§ What the task asks:
Write out each line below exactly as it appears.

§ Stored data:
━━━━━━━━━━

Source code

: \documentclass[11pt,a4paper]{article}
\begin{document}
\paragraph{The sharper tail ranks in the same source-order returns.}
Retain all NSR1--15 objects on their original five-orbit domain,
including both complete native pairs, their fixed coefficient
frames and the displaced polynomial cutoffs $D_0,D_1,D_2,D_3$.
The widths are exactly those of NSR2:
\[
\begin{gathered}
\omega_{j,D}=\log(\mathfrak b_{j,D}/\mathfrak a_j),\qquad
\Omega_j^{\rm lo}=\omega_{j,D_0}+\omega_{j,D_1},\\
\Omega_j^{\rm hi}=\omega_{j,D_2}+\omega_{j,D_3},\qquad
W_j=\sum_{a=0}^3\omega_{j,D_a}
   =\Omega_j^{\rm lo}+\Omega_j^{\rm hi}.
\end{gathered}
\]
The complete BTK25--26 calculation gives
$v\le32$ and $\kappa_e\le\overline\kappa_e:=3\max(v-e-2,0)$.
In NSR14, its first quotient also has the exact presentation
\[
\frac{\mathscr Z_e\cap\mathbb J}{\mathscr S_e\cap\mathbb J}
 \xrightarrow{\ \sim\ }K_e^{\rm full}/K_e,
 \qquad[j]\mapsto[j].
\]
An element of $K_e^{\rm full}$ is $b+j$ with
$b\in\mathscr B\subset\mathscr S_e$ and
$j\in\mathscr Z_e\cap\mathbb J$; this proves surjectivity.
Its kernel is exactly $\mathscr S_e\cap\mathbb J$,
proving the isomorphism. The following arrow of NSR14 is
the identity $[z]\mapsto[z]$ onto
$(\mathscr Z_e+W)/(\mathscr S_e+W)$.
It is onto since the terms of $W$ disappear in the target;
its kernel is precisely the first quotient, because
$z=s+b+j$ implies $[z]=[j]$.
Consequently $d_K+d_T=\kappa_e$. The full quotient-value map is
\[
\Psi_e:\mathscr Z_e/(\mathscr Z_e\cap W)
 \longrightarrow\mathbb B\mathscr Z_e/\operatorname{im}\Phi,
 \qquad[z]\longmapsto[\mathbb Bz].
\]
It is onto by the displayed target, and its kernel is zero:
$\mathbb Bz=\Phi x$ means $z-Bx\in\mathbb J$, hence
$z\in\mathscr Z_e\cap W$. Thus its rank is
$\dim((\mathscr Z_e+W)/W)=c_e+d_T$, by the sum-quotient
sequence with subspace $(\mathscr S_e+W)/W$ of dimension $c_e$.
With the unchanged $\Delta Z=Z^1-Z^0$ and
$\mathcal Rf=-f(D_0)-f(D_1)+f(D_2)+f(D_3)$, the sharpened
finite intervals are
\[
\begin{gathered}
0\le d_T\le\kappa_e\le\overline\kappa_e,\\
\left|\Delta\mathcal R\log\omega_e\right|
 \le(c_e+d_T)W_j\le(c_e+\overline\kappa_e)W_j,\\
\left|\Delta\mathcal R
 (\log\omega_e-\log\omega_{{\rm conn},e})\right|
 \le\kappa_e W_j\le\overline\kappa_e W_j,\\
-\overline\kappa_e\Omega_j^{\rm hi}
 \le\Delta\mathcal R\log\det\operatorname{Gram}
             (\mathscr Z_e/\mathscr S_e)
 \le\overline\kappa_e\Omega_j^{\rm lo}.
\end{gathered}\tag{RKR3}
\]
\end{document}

━━━━━━━━━━

§ Solved problem:
Source code

: \documentclass[11pt,a4paper]{article}
\begin{document}
\paragraph{The sharper tail ranks in the same source-order returns.}
Retain all NSR1--15 objects on their original five-orbit domain,
including both complete native pairs, their fixed coefficient
frames and the displaced polynomial cutoffs $D_0,D_1,D_2,D_3$.
The widths are exactly those of NSR2:
\[
\begin{gathered}
\omega_{j,D}=\log(\mathfrak b_{j,D}/\mathfrak a_j),\qquad
\Omega_j^{\rm lo}=\omega_{j,D_0}+\omega_{j,D_1},\\
\Omega_j^{\rm hi}=\omega_{j,D_2}+\omega_{j,D_3},\qquad
W_j=\sum_{a=0}^3\omega_{j,D_a}
   =\Omega_j^{\rm lo}+\Omega_j^{\rm hi}.
\end{gathered}
\]
The complete BTK25--26 calculation gives
$v\le32$ and $\kappa_e\le\overline\kappa_e:=3\max(v-e-2,0)$.
In NSR14, its first quotient also has the exact presentation
\[
\frac{\mathscr Z_e\cap\mathbb J}{\mathscr S_e\cap\mathbb J}
 \xrightarrow{\ \sim\ }K_e^{\rm full}/K_e,
 \qquad[j]\mapsto[j].
\]
An element of $K_e^{\rm full}$ is $b+j$ with
$b\in\mathscr B\subset\mathscr S_e$ and
$j\in\mathscr Z_e\cap\mathbb J$; this proves surjectivity.
Its kernel is exactly $\mathscr S_e\cap\mathbb J$,
proving the isomorphism. The following arrow of NSR14 is
the identity $[z]\mapsto[z]$ onto
$(\mathscr Z_e+W)/(\mathscr S_e+W)$.
It is onto since the terms of $W$ disappear in the target;
its kernel is precisely the first quotient, because
$z=s+b+j$ implies $[z]=[j]$.
Consequently $d_K+d_T=\kappa_e$. The full quotient-value map is
\[
\Psi_e:\mathscr Z_e/(\mathscr Z_e\cap W)
 \longrightarrow\mathbb B\mathscr Z_e/\operatorname{im}\Phi,
 \qquad[z]\longmapsto[\mathbb Bz].
\]
It is onto by the displayed target, and its kernel is zero:
$\mathbb Bz=\Phi x$ means $z-Bx\in\mathbb J$, hence
$z\in\mathscr Z_e\cap W$. Thus its rank is
$\dim((\mathscr Z_e+W)/W)=c_e+d_T$, by the sum-quotient
sequence with subspace $(\mathscr S_e+W)/W$ of dimension $c_e$.
With the unchanged $\Delta Z=Z^1-Z^0$ and
$\mathcal Rf=-f(D_0)-f(D_1)+f(D_2)+f(D_3)$, the sharpened
finite intervals are
\[
\begin{gathered}
0\le d_T\le\kappa_e\le\overline\kappa_e,\\
\left|\Delta\mathcal R\log\omega_e\right|
 \le(c_e+d_T)W_j\le(c_e+\overline\kappa_e)W_j,\\
\left|\Delta\mathcal R
 (\log\omega_e-\log\omega_{{\rm conn},e})\right|
 \le\kappa_e W_j\le\overline\kappa_e W_j,\\
-\overline\kappa_e\Omega_j^{\rm hi}
 \le\Delta\mathcal R\log\det\operatorname{Gram}
             (\mathscr Z_e/\mathscr S_e)
 \le\overline\kappa_e\Omega_j^{\rm lo}.
\end{gathered}\tag{RKR3}
\]
\end{document}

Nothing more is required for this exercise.